TRENTON – Legislation sponsored by Senator Jim Whelan and Senator Ronald Rice that would establish a Medicaid program to provide housing-related services to individuals experiencing chronic homelessness was approved today by the Senate Health, Human Services and Senior Citizens Committee.
Currently, individuals experiencing chronic homelessness are generally entitled to medical assistance benefits through the Medicaid program, which are often necessary to treat mental health and substance use disorders that may both cause and be exacerbated by homelessness. This bill, S-1901, is intended to capitalize on federal Medicaid reimbursements to improve services provided to individuals experiencing chronic homelessness, while making available State, county, and local resources that can be repurposed to support other services for the homeless.
“Promoting community integration for those who are suffering from chronic homelessness is crucial to keeping them safe and healthy,” said Senator Whelan (D-Atlantic). “By creating a program in New Jersey, with available federal funding, that supports individuals who are experiencing homelessness, we can make a meaningful difference in their lives.”
Under the bill, the program would include State-level collaborative activities, intended to develop closer relationships among the various State, county, and local programs that provide services to individuals experiencing homelessness. The bill would also require the program to provide individual housing transition services and individual housing and tenancy sustaining services to those experiencing chronic homelessness. The bill would provide several specific services that may be provided, but permits the Commissioner of Human Services to determine the appropriate service package and service delivery modalities.
“We have communities in our backyards that have large homeless populations, and we can’t just look the other way and ignore the problem,” said Senator Rice (D-Essex). “We need to support these individuals into permanent housing, and this bill will do so by making available services that will help their transition and help them sustain tenancy.”
Although the federal government does not allow federal Medicaid reimbursement for room and board expenses, the Centers for Medicare and Medicaid Services (CMS) issued guidance to state Medicaid offices in June 2015 on the types of housing-related services for which states can claim Medicaid reimbursement. These could include helping homeless individuals apply for housing to housing transition services to tenancy sustaining services like coaching on developing and maintaining relationships with landlords and neighbors and assistance in resolving disputes to reduce risk of eviction.

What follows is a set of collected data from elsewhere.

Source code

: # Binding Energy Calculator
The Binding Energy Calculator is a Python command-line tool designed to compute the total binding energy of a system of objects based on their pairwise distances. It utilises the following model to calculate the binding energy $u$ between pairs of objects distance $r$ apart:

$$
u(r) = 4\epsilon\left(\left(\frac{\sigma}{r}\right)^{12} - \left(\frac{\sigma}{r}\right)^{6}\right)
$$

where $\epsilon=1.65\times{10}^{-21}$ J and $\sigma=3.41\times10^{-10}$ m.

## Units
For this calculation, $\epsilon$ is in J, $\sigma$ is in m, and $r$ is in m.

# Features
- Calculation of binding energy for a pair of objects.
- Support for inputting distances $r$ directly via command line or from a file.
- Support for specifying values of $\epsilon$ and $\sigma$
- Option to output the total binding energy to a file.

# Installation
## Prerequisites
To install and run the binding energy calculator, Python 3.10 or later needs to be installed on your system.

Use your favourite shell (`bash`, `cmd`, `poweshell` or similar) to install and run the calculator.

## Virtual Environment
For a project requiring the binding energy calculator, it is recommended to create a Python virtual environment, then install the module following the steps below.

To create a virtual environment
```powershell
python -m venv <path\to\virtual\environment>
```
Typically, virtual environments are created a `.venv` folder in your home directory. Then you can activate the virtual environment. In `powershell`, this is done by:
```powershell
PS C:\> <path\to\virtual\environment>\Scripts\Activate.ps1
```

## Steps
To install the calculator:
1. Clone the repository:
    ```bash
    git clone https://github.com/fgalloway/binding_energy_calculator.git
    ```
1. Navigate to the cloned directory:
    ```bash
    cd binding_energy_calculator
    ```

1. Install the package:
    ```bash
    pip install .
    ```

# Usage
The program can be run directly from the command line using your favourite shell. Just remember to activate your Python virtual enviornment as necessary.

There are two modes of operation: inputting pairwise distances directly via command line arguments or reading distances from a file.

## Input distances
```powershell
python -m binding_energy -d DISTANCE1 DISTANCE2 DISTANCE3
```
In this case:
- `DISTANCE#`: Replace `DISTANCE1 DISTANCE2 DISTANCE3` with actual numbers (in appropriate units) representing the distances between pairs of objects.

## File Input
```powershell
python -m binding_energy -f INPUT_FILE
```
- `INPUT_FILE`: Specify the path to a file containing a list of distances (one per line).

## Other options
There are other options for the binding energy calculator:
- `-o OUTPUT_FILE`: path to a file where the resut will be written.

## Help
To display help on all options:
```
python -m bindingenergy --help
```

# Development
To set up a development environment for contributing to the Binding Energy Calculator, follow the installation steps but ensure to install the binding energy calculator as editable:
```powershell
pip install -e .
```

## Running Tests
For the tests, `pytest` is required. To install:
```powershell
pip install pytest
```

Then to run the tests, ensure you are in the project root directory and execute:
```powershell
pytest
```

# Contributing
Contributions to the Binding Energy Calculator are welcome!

Communities with large homeless populations are increasingly turning to a strategy known as “housing first,” in which homeless individuals are helped into a permanent home before or at the same time as other services address the medical and behavioral problems that may provide obstacles to long-term successful tenancy. Research suggests that the lack of a stable home may limit the effectiveness of these treatments, which thereby makes it less likely that an individual will be able to live a stable, healthy life.
The bill passed the Senate Health Committee by a vote of 9-0. It now heads to the Senate Budget and Appropriations Committee for consideration.